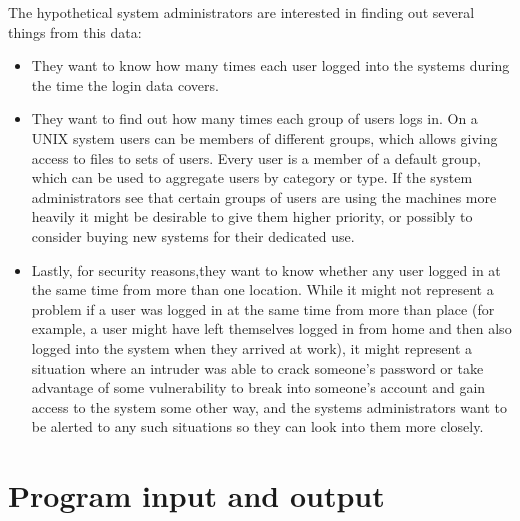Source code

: \documentclass[11pt]{article}
\begin{document}
    The hypothetical system administrators are interested in finding out
  several things from this data:

    \enlargethispage{3mm}

    \vspace{-2.5mm}

    \begin{itemize}

      \addtolength{\itemsep}{-1.5mm}

      \item They want to know how many times each user logged into the
            systems during the time the login data covers.

      \item They want to find out how many times each group of users logs
            in.  On a UNIX system users can be members of different groups,
            which allows giving access to files to sets of users.  Every
            user is a member of a default group, which can be used to
            aggregate users by category or type.  If the system
            administrators see that certain groups of users are using the
            machines more heavily it might be desirable to give them higher
            priority, or possibly to consider buying new systems for their
            dedicated use.

      \item Lastly, for security reasons,they want to know whether any user
            logged in at the same time from more than one location.  While
            it might not represent a problem if a user was logged in at the
            same time from more than place (for example, a user might have
            left themselves logged in from home and then also logged into
            the system when they arrived at work), it might represent a
            situation where an intruder was able to crack someone's password
            or take advantage of some vulnerability to break into someone's
            account and gain access to the system some other way, and the
            systems administrators want to be alerted to any such situations
            so they can look into them more closely.

    \end{itemize}

    \vspace{-3.5mm}

  \section{Program input and output}
\end{document}
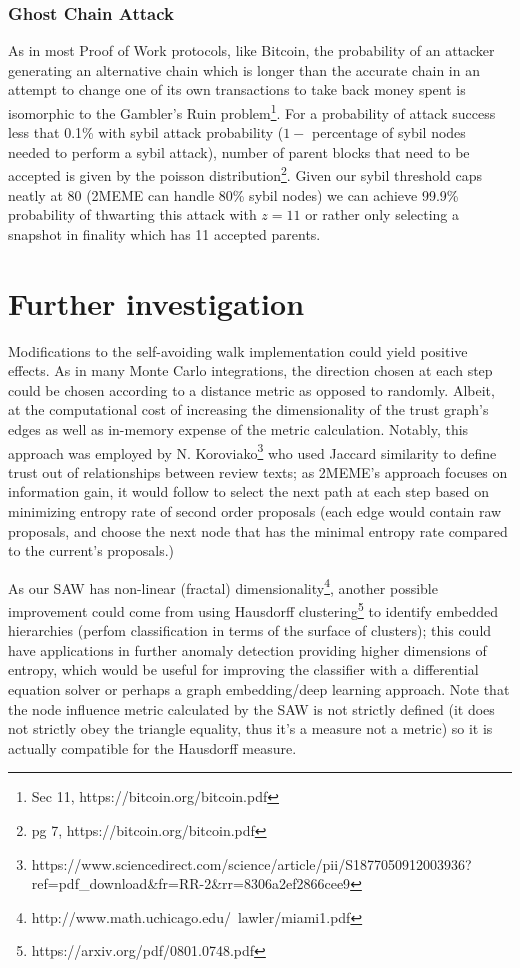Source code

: \documentclass{article}
\theoremstyle{definition}
\theoremstyle{remark}
\theoremstyle{plain}
\begin{document}
\subsubsection{Ghost Chain Attack}
As in most Proof of Work protocols, like Bitcoin, the probability of an attacker generating an alternative chain which is longer than the accurate chain in an attempt to change one of its own transactions to take back money spent is isomorphic to the Gambler's Ruin problem\footnote{Sec 11, https://bitcoin.org/bitcoin.pdf}. For a probability of attack success less that 0.1\% with sybil attack probability ($1-$ percentage of sybil nodes needed to perform a sybil attack), number of parent blocks that need to be accepted is given by the poisson distribution\footnote{pg 7, https://bitcoin.org/bitcoin.pdf}. Given our sybil threshold caps neatly at 80 (2MEME can handle 80\% sybil nodes) we can achieve 99.9\% probability of thwarting this attack with $z=11$ or rather only selecting a snapshot in finality which has 11 accepted parents.

\section{Further investigation}
	Modifications to the self-avoiding walk implementation could yield positive effects. As in many Monte Carlo integrations, the direction chosen at each step could be chosen according to a distance metric as opposed to randomly. Albeit, at the computational cost of increasing the dimensionality of the trust graph’s edges as well as in-memory expense of the metric calculation. Notably, this approach was employed by N. Koroviako\footnote{https://www.sciencedirect.com/science/article/pii/S1877050912003936?ref=pdf\_download\&fr=RR-2\&rr=8306a2ef2866cee9} who used Jaccard similarity to define trust out of relationships between review texts; as 2MEME's approach focuses on information gain, it would follow to select the next path at each step based on minimizing entropy rate of second order proposals (each edge would contain raw proposals, and choose the next node that has the minimal entropy rate compared to the current’s proposals.)
	
	As our SAW has non-linear (fractal) dimensionality\footnote{http://www.math.uchicago.edu/~lawler/miami1.pdf}, another possible improvement could come from using Hausdorff clustering\footnote{https://arxiv.org/pdf/0801.0748.pdf} to identify embedded hierarchies (perfom classification in terms of the surface of clusters); this could have applications in further anomaly detection providing higher dimensions of entropy, which would be useful for improving the classifier with a differential equation solver or perhaps a graph embedding/deep learning approach. Note that the node influence metric calculated by the SAW is not strictly defined (it does not strictly obey the triangle equality, thus it's a measure not a metric) so it is actually compatible for the Hausdorff measure. 
	
\end{document}
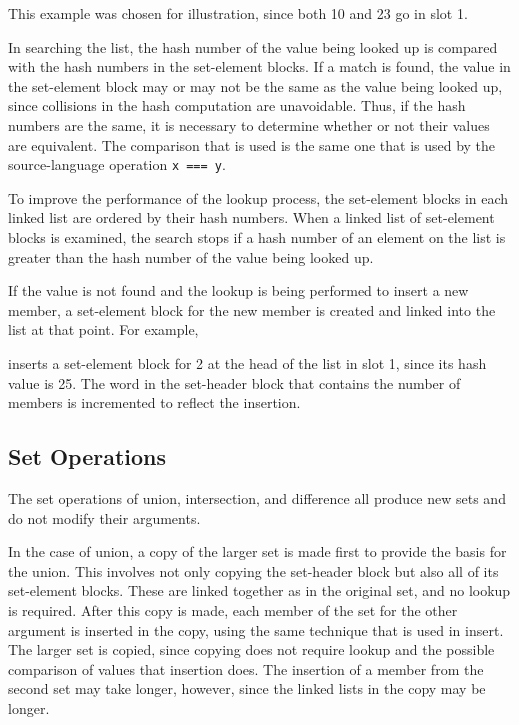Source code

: This example was chosen for illustration, since both 10 and 23 go in slot 1.

In searching the list, the hash number of the value being looked up is
compared with the hash numbers in the set-element blocks. If a match
is found, the value in the set-element block may or may not be the same
as the value being looked up, since collisions in the hash computation
are unavoidable. Thus, if the hash numbers are the same, it is
necessary to determine whether or not their values are equivalent. The
comparison that is used is the same one that is used by the
source-language operation \texttt{x === y}.

To improve the performance of the lookup process, the set-element
blocks in each linked list are ordered by their hash numbers. When a
linked list of set-element blocks is examined, the search stops if a
hash number of an element on the list is greater than the hash number
of the value being looked up.

If the value is not found and the lookup is being performed to insert
a new member, a set-element block for the new member is created and
linked into the list at that point. For example,


\noindent inserts a set-element block for 2 at the head of the list
in slot 1, since its hash value is 25. The word in the set-header
block that contains the number of members is incremented to reflect
the insertion.

\subsection{Set Operations}

The set operations of union, intersection, and difference all produce
new sets and do not modify their arguments.


In the case of union, a copy of the larger set is made first to
provide the basis for the union. This involves not only copying the
set-header block but also all of its set-element blocks. These are
linked together as in the original set, and no lookup is
required. After this copy is made, each member of the set for the
other argument is inserted in the copy, using the same technique that
is used in insert. The larger set is copied, since copying does not
require lookup and the possible comparison of values that insertion
does. The insertion of a member from the second set may take longer,
however, since the linked lists in the copy may be longer.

########################################

WORK ORDER: For every line of the material that holds the word "theoremstyle", make a copy.

SOLUTION FOR THIS TASK:
\theoremstyle{definition}
\theoremstyle{remark}
\theoremstyle{plain}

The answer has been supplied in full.